Broken River Books (20 Oct. 2015)

196 Pages

I finished Zero Saints about a month ago. Since then, I’ve been struggling with how best to write about it.
 
I mean, I can tell you I think it’s amazing. I can tell you that barrio noir may just be my new favourite sub-genre in fiction. I can tell you that this fast paced crime novel is bleak, violent, and hums with a live wire tension from opening word to closer. I can say that Iglesias is, on the evidence of this novel, a talent as ferocious as Ellroy and as pacy as Wimslow, with an added horror/magical realism streak that is woven seamlessly into the gritty realist setting and characters, such that the whole is frighteningly assured.
And it’s all true. This is, first and foremost, a cracking short crime novel, that should be of interest to anyone for whom the notion of latino crime splatterpunk magical realism might appeal. I don’t want to sell it short on that front. However, it’s also not the only reason I bought the paperback for my father for his birthday, or why I’ve been burbling incoherently about it ever since I read it to anyone who cares (and just possibly some people who don’t).
 
The truth is, I think Zero  Saints is something special. It feels like a tectonic plate shift. This could well be my own naivety, my own ignorance of the wider genre talking, but I really can’t remember reading anything quite like it. For starters there’s the obviously genius move of making the lead character an illegal immigrant and petty criminal. I mean, this guy is, on paper, a poster child for the Trump wall gang - he is, in many ways, the personification of the fear of the immigrant that’s so dominated political discourse, in the UK as well as the US.
 
And it turns out, he’s also a human being. A real, flesh-and-blood, sympathetic person. Not some cartoon gangster, not some saintly, misunderstood tragic figure of fate, but rather a living, breathing, sweating, flawed, scared, angry, powerful, weak, damaged, defiant, brave person.
 
There’s essentially two qualities that will draw me to a book. The first is obvious - story. I’m a narrative junkie, and I like seeing a well paced story play out. But the second is that the book will put me there - wherever ‘there’ may be for the purposes of the story. Zero Saints has both these qualities, but it’s the second that makes it, IMO, such an astonishingly good read.
 
One of the ways it achieves this is in it’s use of Spanish. Throughout the book, the lead character, bi-lingual as he must be, frequently slips into Spanish. Sometimes it’ll be a stray word, sometimes he’ll switch mid sentence, and on rare occasions you might get a paragraph of dialogue. As a non-Spanish speaker, I found it to be a thrilling and powerful technical choice. Often with either context or due to exposure to the background radiation of Latino culture that’s made it across the pond (Cypress Hill and Dora The Explorer spring immediately to mind, and let’s just take a second to enjoy the profound oddness of that particular pairing) I could parse what was going on. Occasionally, though, I just couldn’t, and those moments were in a way the more interesting, even enjoyable.

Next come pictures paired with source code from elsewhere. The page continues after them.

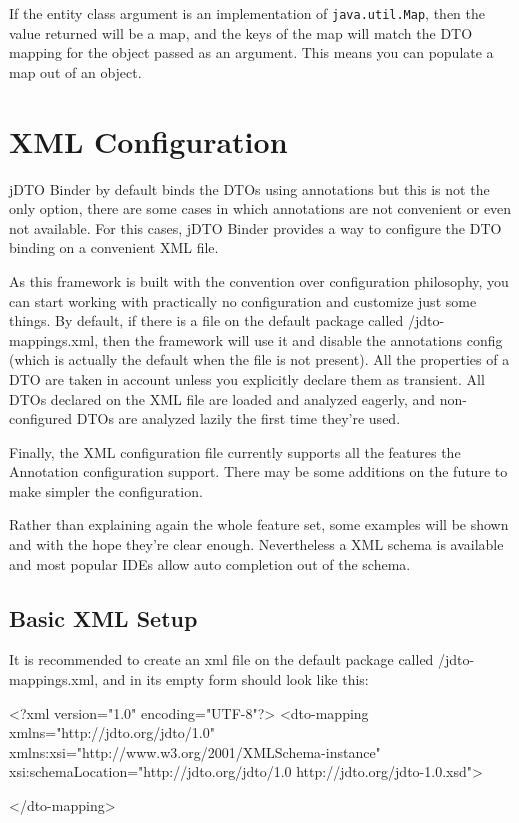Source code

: \documentclass[11pt]{article}
\newcommand{\JDTO}{jDTO Binder\xspace}
\newcommand{\DEFAULTCONFIG}{/jdto-mappings.xml\xspace}
\begin{document}
If the entity class argument is an implementation of \texttt{java.util.Map}, then the value returned will be a map, and the keys of the map will match the DTO mapping for the object passed as an argument. This means you can populate a map out of an object.


\section{XML Configuration}

\JDTO by default binds the DTOs using annotations but this is not the only option, there are some cases in which annotations are not convenient or even not available. For this cases, \JDTO provides a way to configure the DTO binding on a convenient XML file.

As this framework is built with the convention over configuration philosophy, you can start working with practically no configuration and customize just some things. By default, if there is a file on the default package called \DEFAULTCONFIG, then the framework will use it and disable the annotations config (which is actually the default when the file is not present). All the properties of a DTO are taken in account unless you explicitly declare them as transient. All DTOs declared on the XML file are loaded and analyzed eagerly, and non-configured DTOs are analyzed lazily the first time they're used.

Finally, the XML configuration file currently supports all the features the Annotation configuration support. There may be some additions on the future to make simpler the configuration.


Rather than explaining again the whole feature set, some examples will be shown and with the hope they're clear enough. Nevertheless a XML schema is available and most popular IDEs allow auto completion out of the schema.


\subsection{Basic XML Setup}

It is recommended to create an xml file on the default package called \DEFAULTCONFIG, and in its empty form should look like this:

\begin{xml}
<?xml version="1.0" encoding="UTF-8"?>
<dto-mapping 
    xmlns="http://jdto.org/jdto/1.0" 
    xmlns:xsi="http://www.w3.org/2001/XMLSchema-instance"
    xsi:schemaLocation="http://jdto.org/jdto/1.0 
                        http://jdto.org/jdto-1.0.xsd">
        
</dto-mapping>
\end{xml}
\end{document}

Because, for just a little while, I was forced to confront what  non-native speaking/reading immigrant must feel when confronted with English. By refusing to compromise on the language integrity of his characters, I was allowed just the merest of hints as to how profoundly alienating language can be, when it’s not your own, and it’s that experience in particular that my mind has returned again and again. It’s an overused word, these days, but I think there’s a hint of genius in that choice by the author. The visceral experience of being confronted with a text I couldn’t understand, in the context of a story I was deeply invested in, challenged me in the best possible way to think about my own limitations, and gave the whole book a blistering authenticity that frankly gets my blood pounding. Because that’s ultimately what I come to the fiction I come to for - to be made to feel.
 
Zero Saints made me think. Zero Saints made me feel. Zero Saints is punk as fuck, and I have a new name to add to my very short ‘must-buy’ list.
 
Basically, I’ve fallen in love.
 
I think there’s every chance you will, too.